Exercise materials ▸

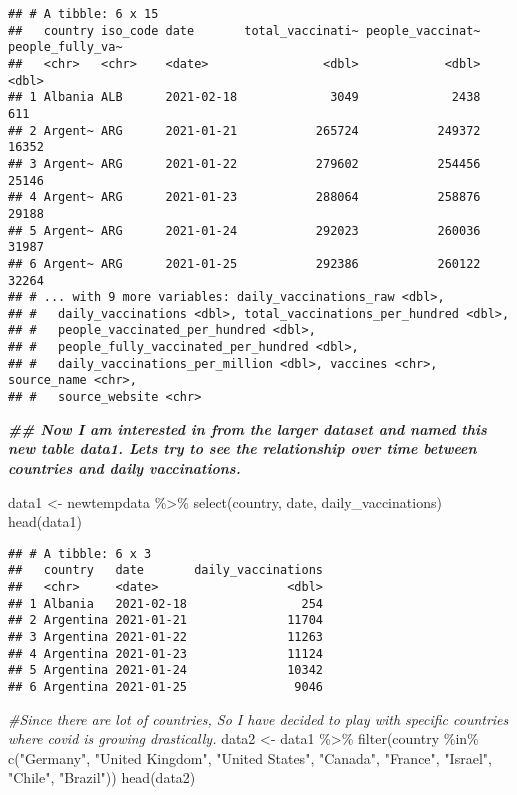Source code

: \documentclass[
]{article}
\newenvironment{Shaded}{\begin{snugshade}}{\end{snugshade}}
\newcommand{\CommentTok}[1]{\textcolor[rgb]{0.56,0.35,0.01}{\textit{#1}}}
\newcommand{\DocumentationTok}[1]{\textcolor[rgb]{0.56,0.35,0.01}{\textbf{\textit{#1}}}}
\newcommand{\FunctionTok}[1]{\textcolor[rgb]{0.00,0.00,0.00}{#1}}
\newcommand{\NormalTok}[1]{#1}
\newcommand{\OtherTok}[1]{\textcolor[rgb]{0.56,0.35,0.01}{#1}}
\newcommand{\SpecialCharTok}[1]{\textcolor[rgb]{0.00,0.00,0.00}{#1}}
\newcommand{\StringTok}[1]{\textcolor[rgb]{0.31,0.60,0.02}{#1}}
\begin{document}
\begin{verbatim}
## # A tibble: 6 x 15
##   country iso_code date       total_vaccinati~ people_vaccinat~ people_fully_va~
##   <chr>   <chr>    <date>                <dbl>            <dbl>            <dbl>
## 1 Albania ALB      2021-02-18             3049             2438              611
## 2 Argent~ ARG      2021-01-21           265724           249372            16352
## 3 Argent~ ARG      2021-01-22           279602           254456            25146
## 4 Argent~ ARG      2021-01-23           288064           258876            29188
## 5 Argent~ ARG      2021-01-24           292023           260036            31987
## 6 Argent~ ARG      2021-01-25           292386           260122            32264
## # ... with 9 more variables: daily_vaccinations_raw <dbl>,
## #   daily_vaccinations <dbl>, total_vaccinations_per_hundred <dbl>,
## #   people_vaccinated_per_hundred <dbl>,
## #   people_fully_vaccinated_per_hundred <dbl>,
## #   daily_vaccinations_per_million <dbl>, vaccines <chr>, source_name <chr>,
## #   source_website <chr>
\end{verbatim}

\begin{Shaded}
\begin{Highlighting}[]
\DocumentationTok{\#\# Now I am interested in from the larger dataset and named this new table \textquotesingle{}data1\textquotesingle{}. Lets try to see the relationship over time between countries and daily vaccinations.}

\NormalTok{data1 }\OtherTok{\textless{}{-}}\NormalTok{ newtempdata }\SpecialCharTok{\%\textgreater{}\%}
  \FunctionTok{select}\NormalTok{(country, date, daily\_vaccinations)}
\FunctionTok{head}\NormalTok{(data1)}
\end{Highlighting}
\end{Shaded}

\begin{verbatim}
## # A tibble: 6 x 3
##   country   date       daily_vaccinations
##   <chr>     <date>                  <dbl>
## 1 Albania   2021-02-18                254
## 2 Argentina 2021-01-21              11704
## 3 Argentina 2021-01-22              11263
## 4 Argentina 2021-01-23              11124
## 5 Argentina 2021-01-24              10342
## 6 Argentina 2021-01-25               9046
\end{verbatim}

\begin{Shaded}
\begin{Highlighting}[]
\CommentTok{\#Since there are lot of countries, So I have decided to play with specific countries where covid is growing drastically. }
\NormalTok{data2 }\OtherTok{\textless{}{-}}\NormalTok{ data1 }\SpecialCharTok{\%\textgreater{}\%}
  \FunctionTok{filter}\NormalTok{(country }\SpecialCharTok{\%in\%} \FunctionTok{c}\NormalTok{(}\StringTok{"Germany"}\NormalTok{, }\StringTok{"United Kingdom"}\NormalTok{, }\StringTok{"United States"}\NormalTok{, }\StringTok{"Canada"}\NormalTok{, }\StringTok{"France"}\NormalTok{, }\StringTok{"Israel"}\NormalTok{, }\StringTok{"Chile"}\NormalTok{, }\StringTok{"Brazil"}\NormalTok{))}
\FunctionTok{head}\NormalTok{(data2)}
\end{Highlighting}
\end{Shaded}
\end{document}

Task to complete ▸
Only a number is needed: how many lines of the material above contain "countries"?

Solved exercise ▸
2